EXAMINING LONGITUDINAL NEUROIMAGING PATTERNS IN AUTOSOMAL DOMINANT ALZHEIMER DISEASE: FINDINGS FROM THE DOMINANTLY INHERITED ALZHEIMER NETWORK

Abstract

Models of Alzheimer pathology propose that amyloidosis, hypometabolism, and structural declines emerge not only over time, but also spatially in the brain. Autosomal dominant Alzheimer disease (ADAD) provides an elegant way to study the evolution of such pathology due to the ability to stage an individual relative to their years to expected symptom onset (EYO). Longitudinal neuroimaging data is a particularly powerful way to model such changes, as within-subject measures reduces between-subject variability caused by unobserved individual differences. We examined longitudinal PiB, FDG, and structural MRI data in a population of 400 individuals enrolled in the Dominantly Inherited Alzheimer's Network (DIAN). Data were processed examining 34 cortical and 7 subcortical regions. We utilized linear mixed effects models to explore changing pathology. Models were fit for each region included fixed effects for mutation status, time from baseline, baseline EYO, and all possible two and three-way interactions. To allow non-linearities, EYO was modeled as a restricted cubic spline. Analyses were run separately for each modality.

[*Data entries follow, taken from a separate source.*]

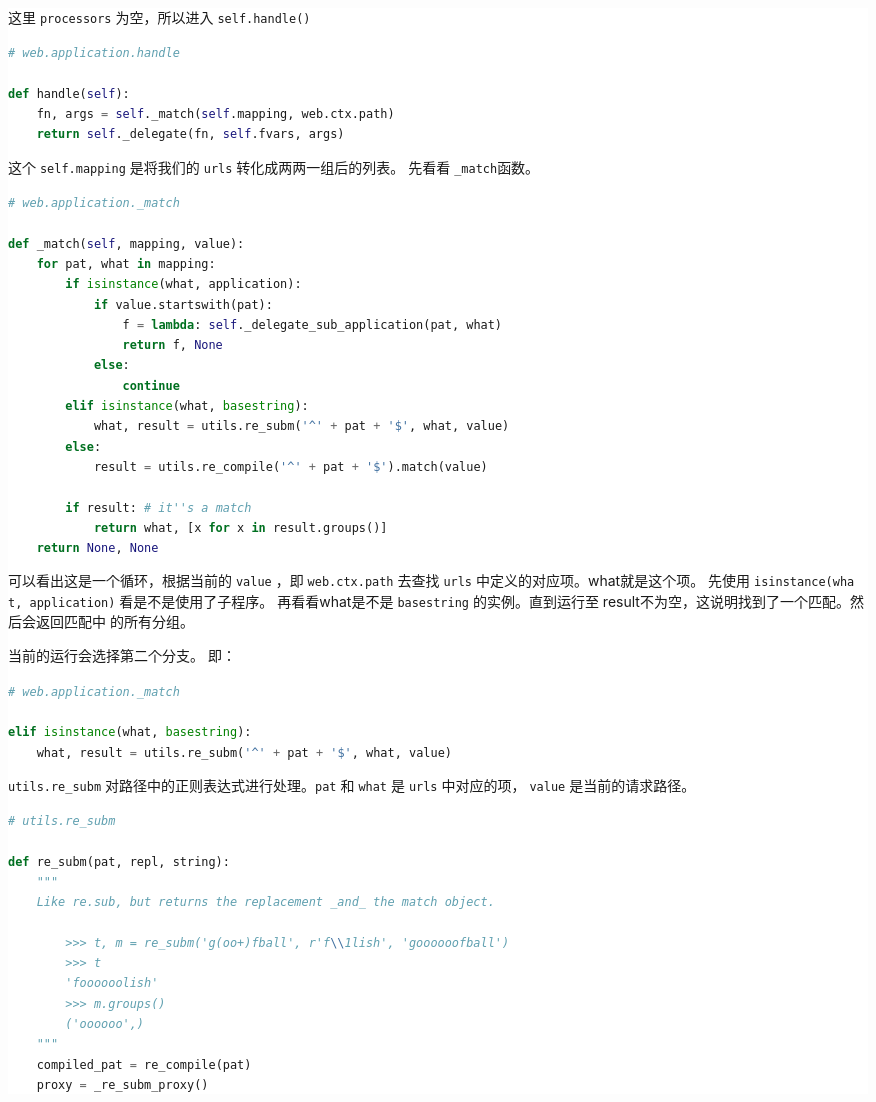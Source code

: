 这里 `processors` 为空，所以进入 `self.handle()`

```python
# web.application.handle

def handle(self):
    fn, args = self._match(self.mapping, web.ctx.path)
    return self._delegate(fn, self.fvars, args)
```

这个 `self.mapping` 是将我们的 `urls` 转化成两两一组后的列表。
先看看 `_match`函数。

```python
# web.application._match

def _match(self, mapping, value):
    for pat, what in mapping:
        if isinstance(what, application):
            if value.startswith(pat):
                f = lambda: self._delegate_sub_application(pat, what)
                return f, None
            else:
                continue
        elif isinstance(what, basestring):
            what, result = utils.re_subm('^' + pat + '$', what, value)
        else:
            result = utils.re_compile('^' + pat + '$').match(value)
            
        if result: # it''s a match
            return what, [x for x in result.groups()]
    return None, None
```

可以看出这是一个循环，根据当前的 `value` ，即 `web.ctx.path`
去查找 `urls` 中定义的对应项。what就是这个项。
先使用 `isinstance(what, application)` 看是不是使用了子程序。
再看看what是不是 `basestring` 的实例。直到运行至
result不为空，这说明找到了一个匹配。然后会返回匹配中
的所有分组。

当前的运行会选择第二个分支。
即：

```python
# web.application._match

elif isinstance(what, basestring):
    what, result = utils.re_subm('^' + pat + '$', what, value)
```

`utils.re_subm` 对路径中的正则表达式进行处理。`pat` 和 `what`
是 `urls` 中对应的项， `value` 是当前的请求路径。

```python
# utils.re_subm

def re_subm(pat, repl, string):
    """
    Like re.sub, but returns the replacement _and_ the match object.
    
        >>> t, m = re_subm('g(oo+)fball', r'f\\1lish', 'goooooofball')
        >>> t
        'foooooolish'
        >>> m.groups()
        ('oooooo',)
    """
    compiled_pat = re_compile(pat)
    proxy = _re_subm_proxy()
```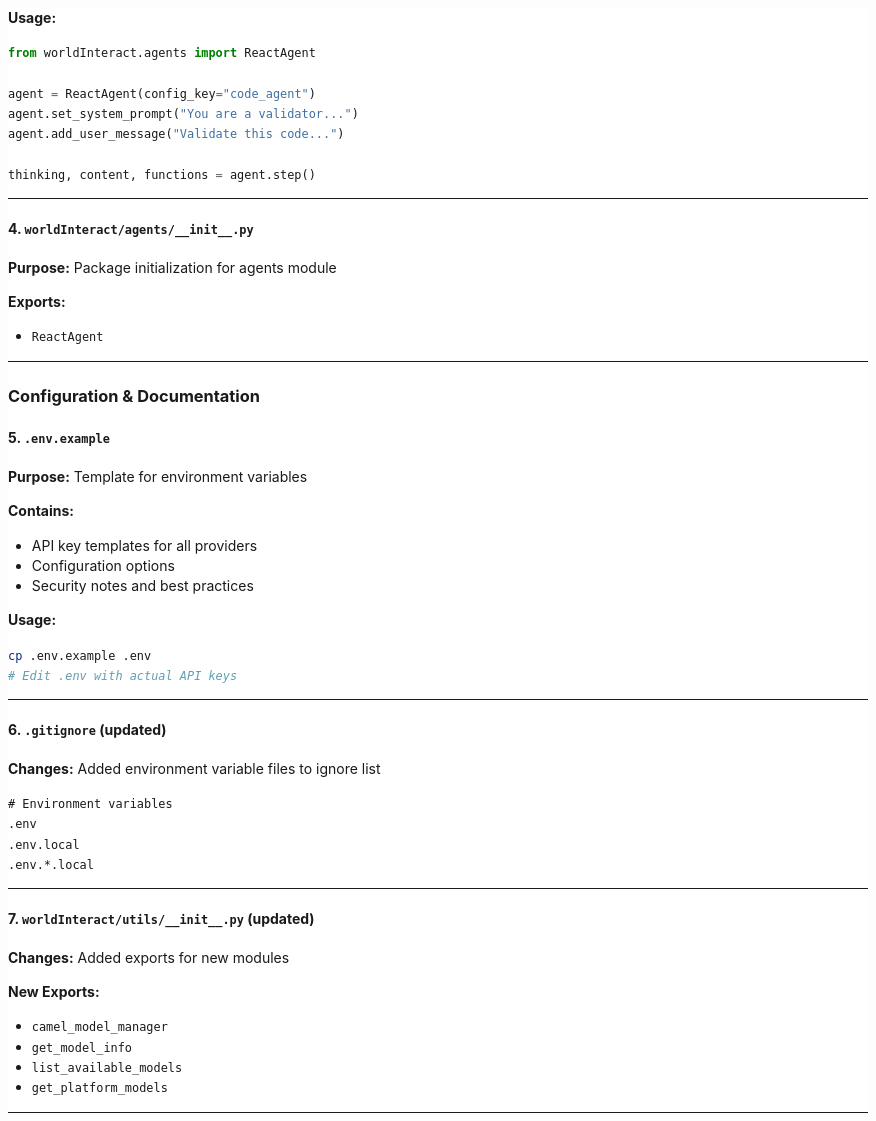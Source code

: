 **Usage:**
```python
from worldInteract.agents import ReactAgent

agent = ReactAgent(config_key="code_agent")
agent.set_system_prompt("You are a validator...")
agent.add_user_message("Validate this code...")

thinking, content, functions = agent.step()
```

---

#### 4. `worldInteract/agents/__init__.py`
**Purpose:** Package initialization for agents module

**Exports:**
- `ReactAgent`

---

### Configuration & Documentation

#### 5. `.env.example`
**Purpose:** Template for environment variables

**Contains:**
- API key templates for all providers
- Configuration options
- Security notes and best practices

**Usage:**
```bash
cp .env.example .env
# Edit .env with actual API keys
```

---

#### 6. `.gitignore` (updated)
**Changes:** Added environment variable files to ignore list

```
# Environment variables
.env
.env.local
.env.*.local
```

---

#### 7. `worldInteract/utils/__init__.py` (updated)
**Changes:** Added exports for new modules

**New Exports:**
- `camel_model_manager`
- `get_model_info`
- `list_available_models`
- `get_platform_models`

---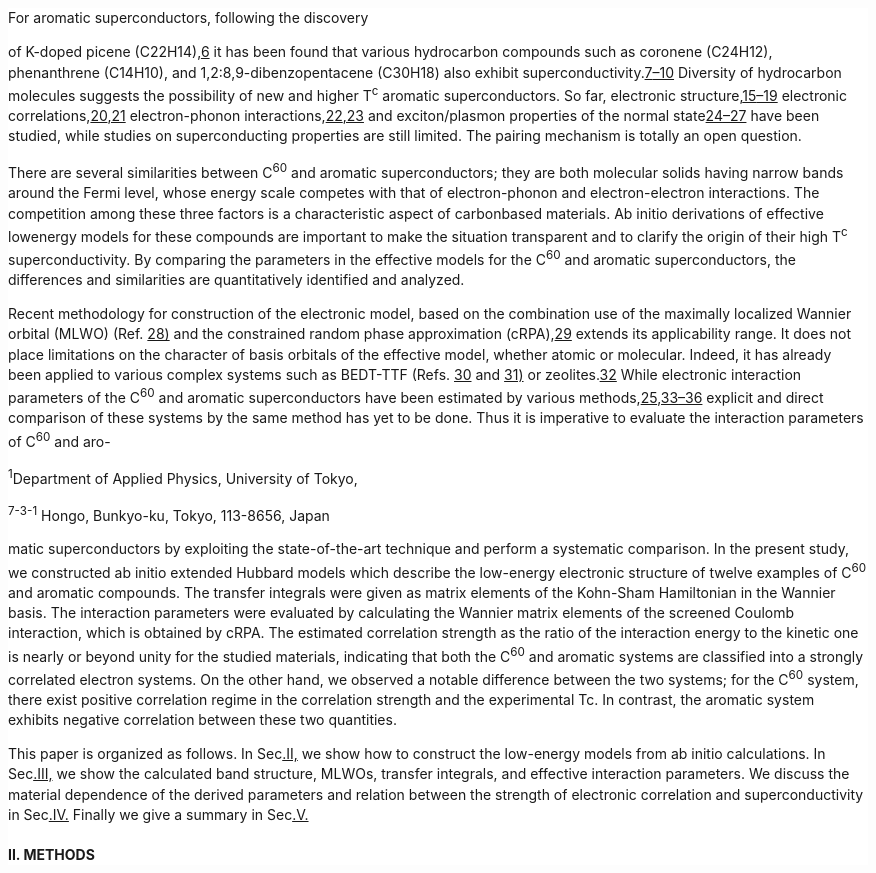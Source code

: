 For aromatic superconductors, following the discovery

of K-doped picene (C22H14),[6](#page-11-3) it has been found that various hydrocarbon compounds such as coronene (C24H12), phenanthrene (C14H10), and 1,2:8,9-dibenzopentacene (C30H18) also exhibit superconductivity.[7](#page-11-4)[–10](#page-11-5) Diversity of hydrocarbon molecules suggests the possibility of new and higher T<sup>c</sup> aromatic superconductors. So far, electronic structure,[15](#page-11-10)[–19](#page-11-11) electronic correlations,[20](#page-11-12)[,21](#page-11-13) electron-phonon interactions,[22](#page-11-14)[,23](#page-11-15) and exciton/plasmon properties of the normal state[24](#page-11-16)[–27](#page-11-17) have been studied, while studies on superconducting properties are still limited. The pairing mechanism is totally an open question.

There are several similarities between C<sup>60</sup> and aromatic superconductors; they are both molecular solids having narrow bands around the Fermi level, whose energy scale competes with that of electron-phonon and electron-electron interactions. The competition among these three factors is a characteristic aspect of carbonbased materials. Ab initio derivations of effective lowenergy models for these compounds are important to make the situation transparent and to clarify the origin of their high T<sup>c</sup> superconductivity. By comparing the parameters in the effective models for the C<sup>60</sup> and aromatic superconductors, the differences and similarities are quantitatively identified and analyzed.

Recent methodology for construction of the electronic model, based on the combination use of the maximally localized Wannier orbital (MLWO) (Ref. [28\)](#page-11-18) and the constrained random phase approximation (cRPA),[29](#page-11-19) extends its applicability range. It does not place limitations on the character of basis orbitals of the effective model, whether atomic or molecular. Indeed, it has already been applied to various complex systems such as BEDT-TTF (Refs. [30](#page-11-20) and [31\)](#page-11-21) or zeolites.[32](#page-11-22) While electronic interaction parameters of the C<sup>60</sup> and aromatic superconductors have been estimated by various methods,[25](#page-11-23)[,33](#page-11-24)[–36](#page-11-25) explicit and direct comparison of these systems by the same method has yet to be done. Thus it is imperative to evaluate the interaction parameters of C<sup>60</sup> and aro-

<sup>1</sup>Department of Applied Physics, University of Tokyo,

<sup>7-3-1</sup> Hongo, Bunkyo-ku, Tokyo, 113-8656, Japan

matic superconductors by exploiting the state-of-the-art technique and perform a systematic comparison. In the present study, we constructed ab initio extended Hubbard models which describe the low-energy electronic structure of twelve examples of C<sup>60</sup> and aromatic compounds. The transfer integrals were given as matrix elements of the Kohn-Sham Hamiltonian in the Wannier basis. The interaction parameters were evaluated by calculating the Wannier matrix elements of the screened Coulomb interaction, which is obtained by cRPA. The estimated correlation strength as the ratio of the interaction energy to the kinetic one is nearly or beyond unity for the studied materials, indicating that both the C<sup>60</sup> and aromatic systems are classified into a strongly correlated electron systems. On the other hand, we observed a notable difference between the two systems; for the C<sup>60</sup> system, there exist positive correlation regime in the correlation strength and the experimental Tc. In contrast, the aromatic system exhibits negative correlation between these two quantities.

This paper is organized as follows. In Sec[.II,](#page-1-0) we show how to construct the low-energy models from ab initio calculations. In Sec[.III,](#page-1-1) we show the calculated band structure, MLWOs, transfer integrals, and effective interaction parameters. We discuss the material dependence of the derived parameters and relation between the strength of electronic correlation and superconductivity in Sec[.IV.](#page-8-0) Finally we give a summary in Sec[.V.](#page-10-0)

#### <span id="page-1-0"></span>II. METHODS

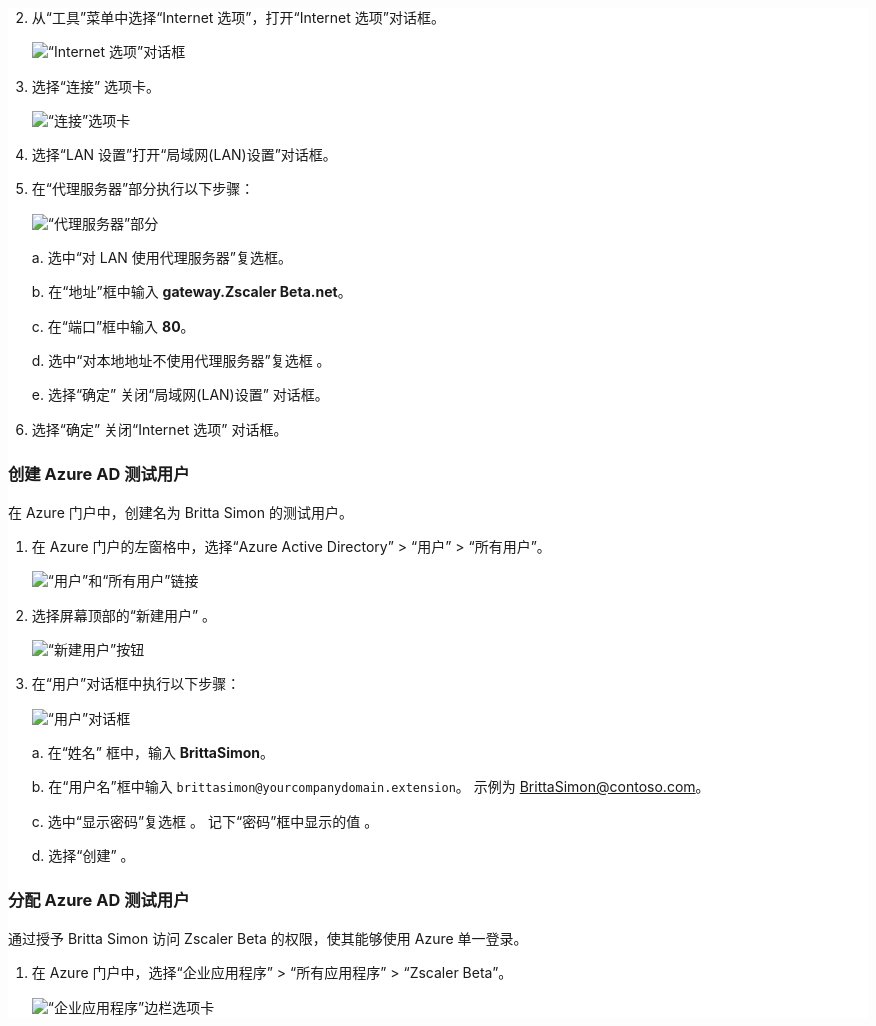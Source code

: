 2. 从“工具”菜单中选择“Internet 选项”，打开“Internet 选项”对话框。 
    
     ![“Internet 选项”对话框](./media/zscaler-beta-tutorial/ic769492.png "Internet 选项")

3. 选择“连接”  选项卡。 
  
     ![“连接”选项卡](./media/zscaler-beta-tutorial/ic769493.png "连接")

4. 选择“LAN 设置”打开“局域网(LAN)设置”对话框。  

5. 在“代理服务器”部分执行以下步骤：  
   
    ![“代理服务器”部分](./media/zscaler-beta-tutorial/ic769494.png "代理服务器")

    a. 选中“对 LAN 使用代理服务器”复选框。 

    b. 在“地址”框中输入 **gateway.Zscaler Beta.net**。

    c. 在“端口”框中输入 **80**。

    d. 选中“对本地地址不使用代理服务器”复选框  。

    e. 选择“确定”  关闭“局域网(LAN)设置”  对话框。

6. 选择“确定”  关闭“Internet 选项”  对话框。

### <a name="create-an-azure-ad-test-user"></a>创建 Azure AD 测试用户 

在 Azure 门户中，创建名为 Britta Simon 的测试用户。

1. 在 Azure 门户的左窗格中，选择“Azure Active Directory” > “用户” > “所有用户”。

    ![“用户”和“所有用户”链接](common/users.png)

2. 选择屏幕顶部的“新建用户”  。

    ![“新建用户”按钮](common/new-user.png)

3. 在“用户”对话框中执行以下步骤： 

    ![“用户”对话框](common/user-properties.png)

    a. 在“姓名”  框中，输入 **BrittaSimon**。
  
    b. 在“用户名”框中输入 `brittasimon@yourcompanydomain.extension`。 示例为 BrittaSimon@contoso.com。

    c. 选中“显示密码”复选框  。 记下“密码”框中显示的值  。

    d. 选择“创建”  。

### <a name="assign-the-azure-ad-test-user"></a>分配 Azure AD 测试用户

通过授予 Britta Simon 访问 Zscaler Beta 的权限，使其能够使用 Azure 单一登录。

1. 在 Azure 门户中，选择“企业应用程序” > “所有应用程序” > “Zscaler Beta”。

    ![“企业应用程序”边栏选项卡](common/enterprise-applications.png)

The primary focus was on the first time point in the disease where biomarker change in that region differed between mutation carrier and non-carriers. Relative to non-carriers, rates of amyloid deposition were significantly higher in carriers at an average EYO across regions of -18.2, glucose metabolism began declining at an average EYO of -14.2, and MRI structural measures declined at an average EYO of -4.2. While this three-stage pattern was common across regions of the brain, it was not ubiquitous (Figure 1). Most prominently a subset of regions demonstrated elevated PiB PET accumulation and structural declines, but not abnormal glucose utilization. Further, the regional timing within a modality (e.g. PiB PET) was highly variable across brain regions (Figure 2).